- PROBLEM TO SOLVE -
Exact copies of the records below are needed, free of pictures.

Stored data entries
========
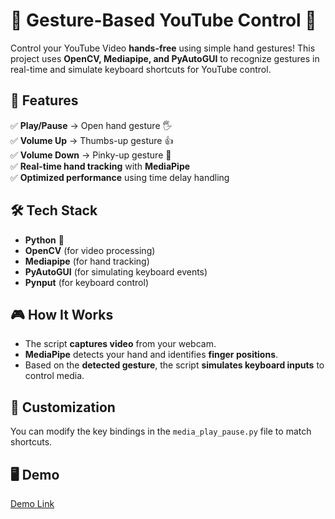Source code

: # 🎵 Gesture-Based YouTube Control 🎥  

Control your YouTube Video **hands-free** using simple hand gestures! This project uses **OpenCV, Mediapipe, and PyAutoGUI** to recognize gestures in real-time and simulate keyboard shortcuts for YouTube control.

## 📌 Features  
✅ **Play/Pause** → Open hand gesture 🖐️  
✅ **Volume Up** → Thumbs-up gesture 👍  
✅ **Volume Down** → Pinky-up gesture 🤙  
✅ **Real-time hand tracking** with **MediaPipe**  
✅ **Optimized performance** using time delay handling  

## 🛠️ Tech Stack  
- **Python** 🐍  
- **OpenCV** (for video processing)  
- **Mediapipe** (for hand tracking)  
- **PyAutoGUI** (for simulating keyboard events)  
- **Pynput** (for keyboard control)  

## 🎮 How It Works  
- The script **captures video** from your webcam.  
- **MediaPipe** detects your hand and identifies **finger positions**.  
- Based on the **detected gesture**, the script **simulates keyboard inputs** to control media.  

## 🔧 Customization  
You can modify the key bindings in the `media_play_pause.py` file to match shortcuts.  

## 🖥️ Demo  
[Demo Link](https://www.linkedin.com/posts/arun-sadalgekar_gesturecontrol-python-opencv-activity-7313633573629009920-F1dB)
 


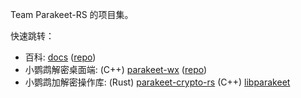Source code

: Team Parakeet-RS 的项目集。

快速跳转：

- 百科: [docs] ([repo][docs_repo])
- 小鹦鹉解密桌面端: (C++) [parakeet-wx] ([repo][pwc-repo])
- 小鹦鹉加解密操作库: (Rust) [parakeet-crypto-rs] (C++) [libparakeet]

[docs]: https://docs.parakeet.jixun.dev/
[docs_repo]: https://github.com/parakeet-rs/docs
[parakeet-crypto-rs]: https://github.com/parakeet-rs/parakeet-crypto-rs
[libparakeet]: https://github.com/parakeet-rs/libparakeet
[parakeet-wx]: https://github.com/parakeet-rs/parakeet-wx/releases/latest#:~:text=Assets
[pwc-repo]: https://github.com/parakeet-rs/parakeet-wx
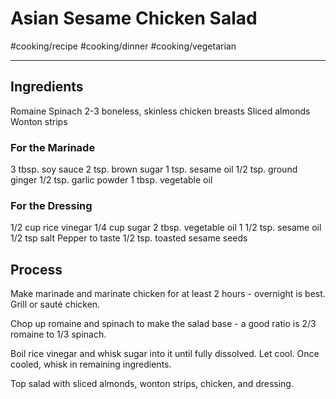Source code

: # Asian Sesame Chicken Salad
#cooking/recipe #cooking/dinner #cooking/vegetarian
- - - -

## Ingredients
Romaine
Spinach
2-3 boneless, skinless chicken breasts
Sliced almonds
Wonton strips

### For the Marinade
3 tbsp. soy sauce
2 tsp. brown sugar
1 tsp. sesame oil
1/2 tsp. ground ginger
1/2 tsp. garlic powder
1 tbsp. vegetable oil

### For the Dressing
1/2 cup rice vinegar
1/4 cup sugar
2 tbsp. vegetable oil
1 1/2 tsp. sesame oil
1/2 tsp salt
Pepper to taste
1/2 tsp. toasted sesame seeds

## Process
Make marinade and marinate chicken for at least 2 hours - overnight is best. Grill or sauté chicken.

Chop up romaine and spinach to make the salad base - a good ratio is 2/3 romaine to 1/3 spinach.

Boil rice vinegar and whisk sugar into it until fully dissolved. Let cool. Once cooled, whisk in remaining ingredients.

Top salad with sliced almonds, wonton strips, chicken, and dressing.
========
- SOLUTION TO THIS PROBLEM -
Source code

: # 🎵 Gesture-Based YouTube Control 🎥  

Control your YouTube Video **hands-free** using simple hand gestures! This project uses **OpenCV, Mediapipe, and PyAutoGUI** to recognize gestures in real-time and simulate keyboard shortcuts for YouTube control.

## 📌 Features  
✅ **Play/Pause** → Open hand gesture 🖐️  
✅ **Volume Up** → Thumbs-up gesture 👍  
✅ **Volume Down** → Pinky-up gesture 🤙  
✅ **Real-time hand tracking** with **MediaPipe**  
✅ **Optimized performance** using time delay handling  

## 🛠️ Tech Stack  
- **Python** 🐍  
- **OpenCV** (for video processing)  
- **Mediapipe** (for hand tracking)  
- **PyAutoGUI** (for simulating keyboard events)  
- **Pynput** (for keyboard control)  

## 🎮 How It Works  
- The script **captures video** from your webcam.  
- **MediaPipe** detects your hand and identifies **finger positions**.  
- Based on the **detected gesture**, the script **simulates keyboard inputs** to control media.  

## 🔧 Customization  
You can modify the key bindings in the `media_play_pause.py` file to match shortcuts.  

## 🖥️ Demo  
[Demo Link](https://www.linkedin.com/posts/arun-sadalgekar_gesturecontrol-python-opencv-activity-7313633573629009920-F1dB)
 


Source code

: Team Parakeet-RS 的项目集。

快速跳转：

- 百科: [docs] ([repo][docs_repo])
- 小鹦鹉解密桌面端: (C++) [parakeet-wx] ([repo][pwc-repo])
- 小鹦鹉加解密操作库: (Rust) [parakeet-crypto-rs] (C++) [libparakeet]

[docs]: https://docs.parakeet.jixun.dev/
[docs_repo]: https://github.com/parakeet-rs/docs
[parakeet-crypto-rs]: https://github.com/parakeet-rs/parakeet-crypto-rs
[libparakeet]: https://github.com/parakeet-rs/libparakeet
[parakeet-wx]: https://github.com/parakeet-rs/parakeet-wx/releases/latest#:~:text=Assets
[pwc-repo]: https://github.com/parakeet-rs/parakeet-wx
Source code

: # Asian Sesame Chicken Salad
#cooking/recipe #cooking/dinner #cooking/vegetarian
- - - -

## Ingredients
Romaine
Spinach
2-3 boneless, skinless chicken breasts
Sliced almonds
Wonton strips

### For the Marinade
3 tbsp. soy sauce
2 tsp. brown sugar
1 tsp. sesame oil
1/2 tsp. ground ginger
1/2 tsp. garlic powder
1 tbsp. vegetable oil

### For the Dressing
1/2 cup rice vinegar
1/4 cup sugar
2 tbsp. vegetable oil
1 1/2 tsp. sesame oil
1/2 tsp salt
Pepper to taste
1/2 tsp. toasted sesame seeds

## Process
Make marinade and marinate chicken for at least 2 hours - overnight is best. Grill or sauté chicken.

Chop up romaine and spinach to make the salad base - a good ratio is 2/3 romaine to 1/3 spinach.

Boil rice vinegar and whisk sugar into it until fully dissolved. Let cool. Once cooled, whisk in remaining ingredients.

Top salad with sliced almonds, wonton strips, chicken, and dressing.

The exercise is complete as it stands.